Podiumsdiskussion Spring School 2018

Digital Social Economy: gelebte Praxis in Österreich

Im Rahmen der Podiumsdiskussion mit VertreterInnen aus sozialwirtschaftlichen Organisationen in Österreich wird deutlich, dass bereits zahlreiche digitale Innovationen realisiert werden.

> Thomas Valina war an der Entwicklung des „Betreuten Kontos“ der Schuldnerberatung Wien beteiligt; er lehrt im Bachelor „Soziale Arbeit“ an der FH Campus Wien. Digitale Tools in die analoge Beratung zu integrieren schafft dann einen Mehrwert für alle Beteiligten, wenn diese Tools im Beratungsprozess praktikabel sind. Der Kontakt über E-Mails kann helfen, Berührungsängste bei Beratungsstellen abzubauen, aber kann den face-to-face-Kontakt zwischen BeraterIn und KlientIn nicht ersetzen.

> Eine positive Bilanz zieht auch Bettina Zehetner, die seit vielen Jahren Online-Beratung bei Frauen*beraten Frauen* anbietet.
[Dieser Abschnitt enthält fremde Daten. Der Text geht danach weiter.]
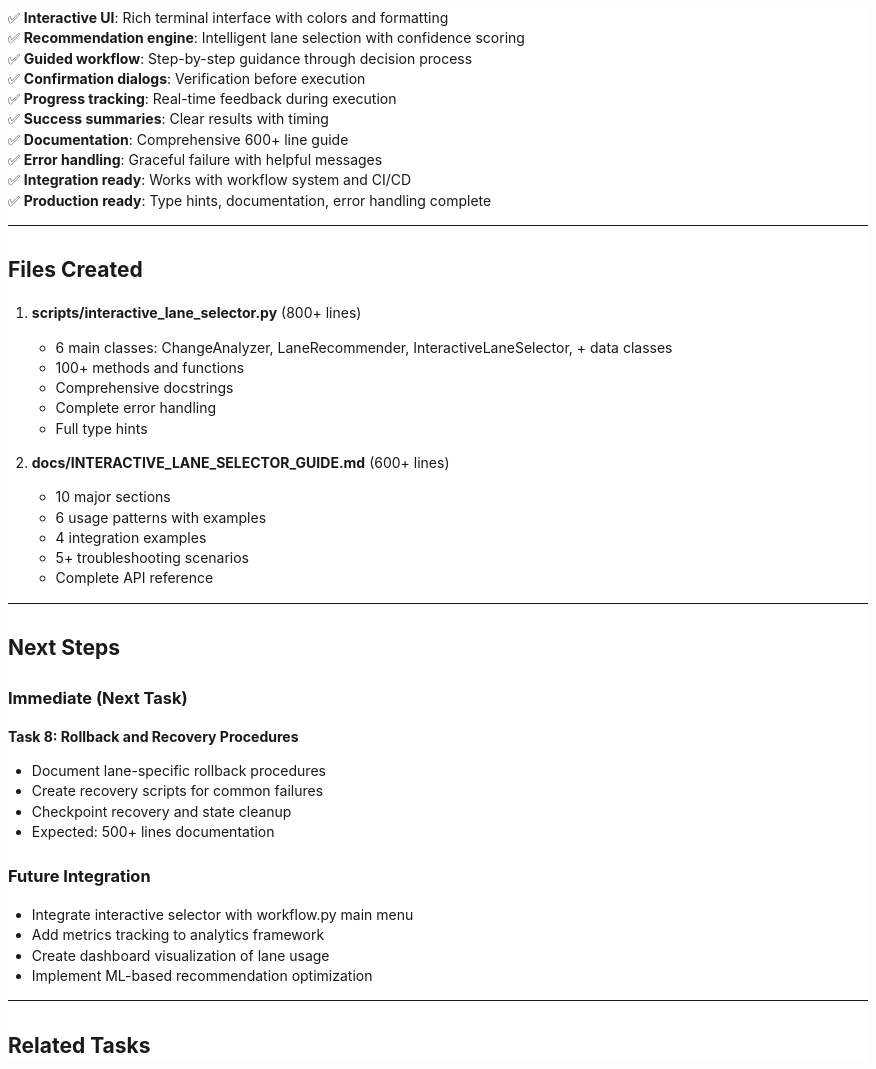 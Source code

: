 ✅ **Interactive UI**: Rich terminal interface with colors and formatting  
✅ **Recommendation engine**: Intelligent lane selection with confidence scoring  
✅ **Guided workflow**: Step-by-step guidance through decision process  
✅ **Confirmation dialogs**: Verification before execution  
✅ **Progress tracking**: Real-time feedback during execution  
✅ **Success summaries**: Clear results with timing  
✅ **Documentation**: Comprehensive 600+ line guide  
✅ **Error handling**: Graceful failure with helpful messages  
✅ **Integration ready**: Works with workflow system and CI/CD  
✅ **Production ready**: Type hints, documentation, error handling complete  

---

## Files Created

1. **scripts/interactive_lane_selector.py** (800+ lines)
   - 6 main classes: ChangeAnalyzer, LaneRecommender, InteractiveLaneSelector, + data classes
   - 100+ methods and functions
   - Comprehensive docstrings
   - Complete error handling
   - Full type hints

2. **docs/INTERACTIVE_LANE_SELECTOR_GUIDE.md** (600+ lines)
   - 10 major sections
   - 6 usage patterns with examples
   - 4 integration examples
   - 5+ troubleshooting scenarios
   - Complete API reference

---

## Next Steps

### Immediate (Next Task)

**Task 8: Rollback and Recovery Procedures**
- Document lane-specific rollback procedures
- Create recovery scripts for common failures
- Checkpoint recovery and state cleanup
- Expected: 500+ lines documentation

### Future Integration

- Integrate interactive selector with workflow.py main menu
- Add metrics tracking to analytics framework
- Create dashboard visualization of lane usage
- Implement ML-based recommendation optimization

---

## Related Tasks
Diese Form der Beratung kann z. B. den Umfang der Telefonkontakte minimieren. Bei der Online-Beratung empfinden die Klientinnen das Schreiben selbst als entlastend.
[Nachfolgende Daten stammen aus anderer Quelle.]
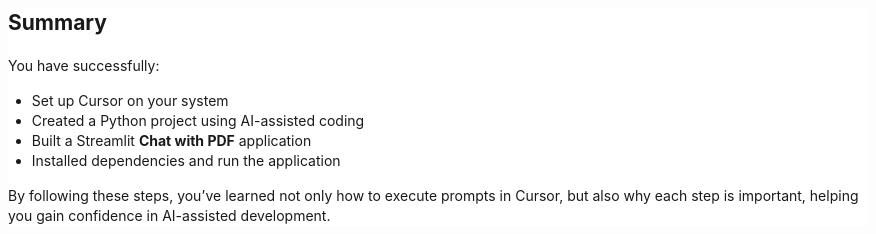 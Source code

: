   
## Summary

You have successfully:

- Set up Cursor on your system  
- Created a Python project using AI-assisted coding  
- Built a Streamlit **Chat with PDF** application  
- Installed dependencies and run the application  

By following these steps, you’ve learned not only how to execute prompts in Cursor, but also why each step is important, helping you gain confidence in AI-assisted development.




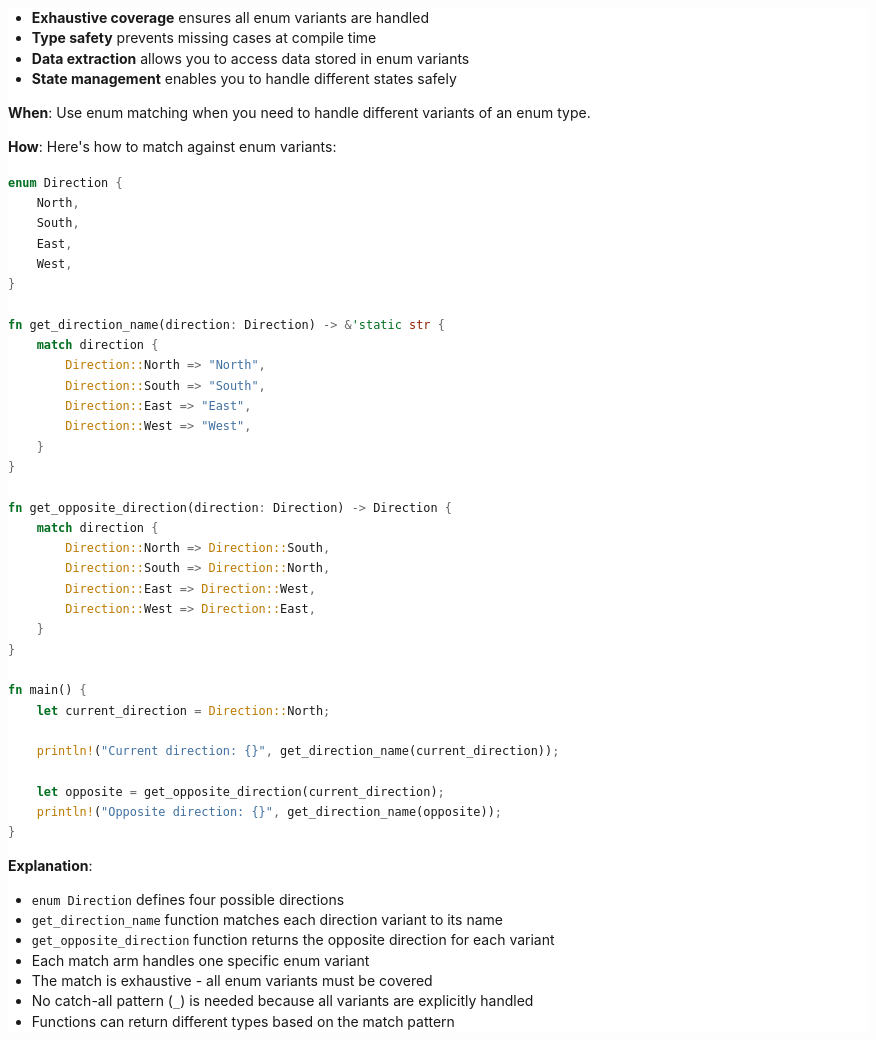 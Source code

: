 - **Exhaustive coverage** ensures all enum variants are handled
- **Type safety** prevents missing cases at compile time
- **Data extraction** allows you to access data stored in enum variants
- **State management** enables you to handle different states safely

**When**: Use enum matching when you need to handle different variants of an enum type.

**How**: Here's how to match against enum variants:

```rust
enum Direction {
    North,
    South,
    East,
    West,
}

fn get_direction_name(direction: Direction) -> &'static str {
    match direction {
        Direction::North => "North",
        Direction::South => "South",
        Direction::East => "East",
        Direction::West => "West",
    }
}

fn get_opposite_direction(direction: Direction) -> Direction {
    match direction {
        Direction::North => Direction::South,
        Direction::South => Direction::North,
        Direction::East => Direction::West,
        Direction::West => Direction::East,
    }
}

fn main() {
    let current_direction = Direction::North;

    println!("Current direction: {}", get_direction_name(current_direction));

    let opposite = get_opposite_direction(current_direction);
    println!("Opposite direction: {}", get_direction_name(opposite));
}
```

**Explanation**:

- `enum Direction` defines four possible directions
- `get_direction_name` function matches each direction variant to its name
- `get_opposite_direction` function returns the opposite direction for each variant
- Each match arm handles one specific enum variant
- The match is exhaustive - all enum variants must be covered
- No catch-all pattern (`_`) is needed because all variants are explicitly handled
- Functions can return different types based on the match pattern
> Viel Erfahrung mit dem Einsatz digitaler Medien und in Form von Spielen hat Goran Maric von Three Coins. Dieses Social Business ergänzt digitale Beratungsangebote und Online-Games durch Workshops, um die Finanzkompetenz von Jugendlichen zu fördern. Partizipation der UserInnen ist bei der Entwicklung von Online-Games und Apps oberste Prämisse, um den Social Impact zu maximieren.
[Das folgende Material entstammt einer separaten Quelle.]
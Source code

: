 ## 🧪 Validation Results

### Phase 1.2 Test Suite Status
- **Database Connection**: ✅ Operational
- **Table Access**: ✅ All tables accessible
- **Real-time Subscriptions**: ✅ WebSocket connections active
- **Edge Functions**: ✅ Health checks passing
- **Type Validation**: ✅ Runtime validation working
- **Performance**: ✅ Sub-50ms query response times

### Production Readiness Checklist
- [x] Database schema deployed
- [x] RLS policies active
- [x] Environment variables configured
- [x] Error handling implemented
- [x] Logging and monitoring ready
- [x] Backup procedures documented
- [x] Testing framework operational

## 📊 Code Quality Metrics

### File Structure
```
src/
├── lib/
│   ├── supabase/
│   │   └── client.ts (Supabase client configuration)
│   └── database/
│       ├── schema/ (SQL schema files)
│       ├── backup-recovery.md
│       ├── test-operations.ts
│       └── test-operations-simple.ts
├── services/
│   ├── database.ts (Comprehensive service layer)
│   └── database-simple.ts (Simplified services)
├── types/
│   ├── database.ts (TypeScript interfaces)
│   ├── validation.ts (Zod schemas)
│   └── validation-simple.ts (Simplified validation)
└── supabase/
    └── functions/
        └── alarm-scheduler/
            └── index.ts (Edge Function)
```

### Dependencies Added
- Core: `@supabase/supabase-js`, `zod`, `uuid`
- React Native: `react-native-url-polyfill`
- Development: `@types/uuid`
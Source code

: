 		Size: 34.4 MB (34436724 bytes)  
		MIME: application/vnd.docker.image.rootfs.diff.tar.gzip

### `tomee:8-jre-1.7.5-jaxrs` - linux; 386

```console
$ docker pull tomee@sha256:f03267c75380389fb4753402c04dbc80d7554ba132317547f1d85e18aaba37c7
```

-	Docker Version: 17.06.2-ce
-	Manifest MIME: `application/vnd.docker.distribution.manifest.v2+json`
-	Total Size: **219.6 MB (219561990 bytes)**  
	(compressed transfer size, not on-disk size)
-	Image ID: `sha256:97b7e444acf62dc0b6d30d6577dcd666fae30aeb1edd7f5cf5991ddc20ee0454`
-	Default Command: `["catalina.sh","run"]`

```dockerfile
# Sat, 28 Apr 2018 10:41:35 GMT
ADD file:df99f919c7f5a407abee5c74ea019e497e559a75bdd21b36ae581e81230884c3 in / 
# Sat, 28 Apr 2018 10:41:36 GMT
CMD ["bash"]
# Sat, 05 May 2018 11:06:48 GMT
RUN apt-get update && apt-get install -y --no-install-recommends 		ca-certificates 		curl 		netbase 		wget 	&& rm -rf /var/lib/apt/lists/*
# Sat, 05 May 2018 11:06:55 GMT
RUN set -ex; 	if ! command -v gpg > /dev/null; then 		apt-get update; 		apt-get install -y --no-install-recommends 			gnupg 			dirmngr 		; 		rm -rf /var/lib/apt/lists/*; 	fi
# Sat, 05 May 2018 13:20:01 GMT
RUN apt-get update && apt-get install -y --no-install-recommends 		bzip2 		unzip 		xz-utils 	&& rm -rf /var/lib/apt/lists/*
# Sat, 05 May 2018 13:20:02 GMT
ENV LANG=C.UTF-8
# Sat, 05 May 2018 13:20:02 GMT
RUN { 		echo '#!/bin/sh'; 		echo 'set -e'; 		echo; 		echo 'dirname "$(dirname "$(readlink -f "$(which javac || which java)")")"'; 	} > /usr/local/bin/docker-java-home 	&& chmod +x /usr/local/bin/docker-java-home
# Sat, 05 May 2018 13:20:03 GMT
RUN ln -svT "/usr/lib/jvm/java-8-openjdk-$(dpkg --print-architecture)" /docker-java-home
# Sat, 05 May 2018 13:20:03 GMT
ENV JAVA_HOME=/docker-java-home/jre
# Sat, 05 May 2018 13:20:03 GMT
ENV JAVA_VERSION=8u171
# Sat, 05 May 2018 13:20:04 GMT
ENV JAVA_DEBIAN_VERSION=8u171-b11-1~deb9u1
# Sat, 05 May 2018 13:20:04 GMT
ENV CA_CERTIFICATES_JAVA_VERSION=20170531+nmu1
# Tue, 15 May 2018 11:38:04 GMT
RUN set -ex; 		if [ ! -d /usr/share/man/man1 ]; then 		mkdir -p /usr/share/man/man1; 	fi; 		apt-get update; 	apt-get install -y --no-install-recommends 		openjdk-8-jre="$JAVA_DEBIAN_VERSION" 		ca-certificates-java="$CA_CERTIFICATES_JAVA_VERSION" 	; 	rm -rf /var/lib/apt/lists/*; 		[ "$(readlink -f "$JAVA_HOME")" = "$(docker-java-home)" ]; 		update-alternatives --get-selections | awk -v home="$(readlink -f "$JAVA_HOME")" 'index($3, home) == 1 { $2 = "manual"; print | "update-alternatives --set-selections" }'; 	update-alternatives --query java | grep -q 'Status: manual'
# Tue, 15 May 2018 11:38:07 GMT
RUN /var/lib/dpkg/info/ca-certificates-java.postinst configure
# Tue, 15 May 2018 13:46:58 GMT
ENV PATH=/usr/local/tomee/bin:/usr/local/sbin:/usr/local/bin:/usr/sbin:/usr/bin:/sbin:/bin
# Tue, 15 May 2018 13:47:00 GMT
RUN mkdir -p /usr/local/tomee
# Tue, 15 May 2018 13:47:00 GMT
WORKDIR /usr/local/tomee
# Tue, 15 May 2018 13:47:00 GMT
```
> Auch der Arbeiter Samariterbund Österreich beschäftigt sich aktuell stark mit digitaler Transformation. Elia Meier von der Zukunftsabteilung 2025 berichtet von einigen Hürden: es gibt bei KollegInnen und Ehrenamtlichen noch immer Vorbehalte, digitale Medien und Anwendungen zu nutzen. Gerade in einer so verzweigten Vereinsstruktur mit vielen lokalen Gruppen ist das eine große Herausforderung.

Publikum Spring School 2018

Sozialwirtschaft muss Digitalisierung aktiv mitgestalten

Die Sozialwirtschaft muss sich in die diesbezügliche fachliche Debatte einbringen, um adäquate und bedarfsgerechte (neue) Angebote für die jeweiligen Zielgruppen anbieten zu können. Der Mensch muss dabei im Mittelpunkt bleiben. Die gekonnte Nutzung der Technik hilft zu vermeiden, dass viele zu VerliererInnen in der digitalen Gesellschaft werden.
Innovative Kooperationsprojekte an der Schnittstelle zwischen sozialem und technischem Sektor, die sowohl die MitarbeiterInnen- als auch KlientInnen-Sicht miteinbeziehen, helfen Know-how zu bündeln. Dafür müssen jedoch auch entsprechende Ressourcen bereitgestellt werden.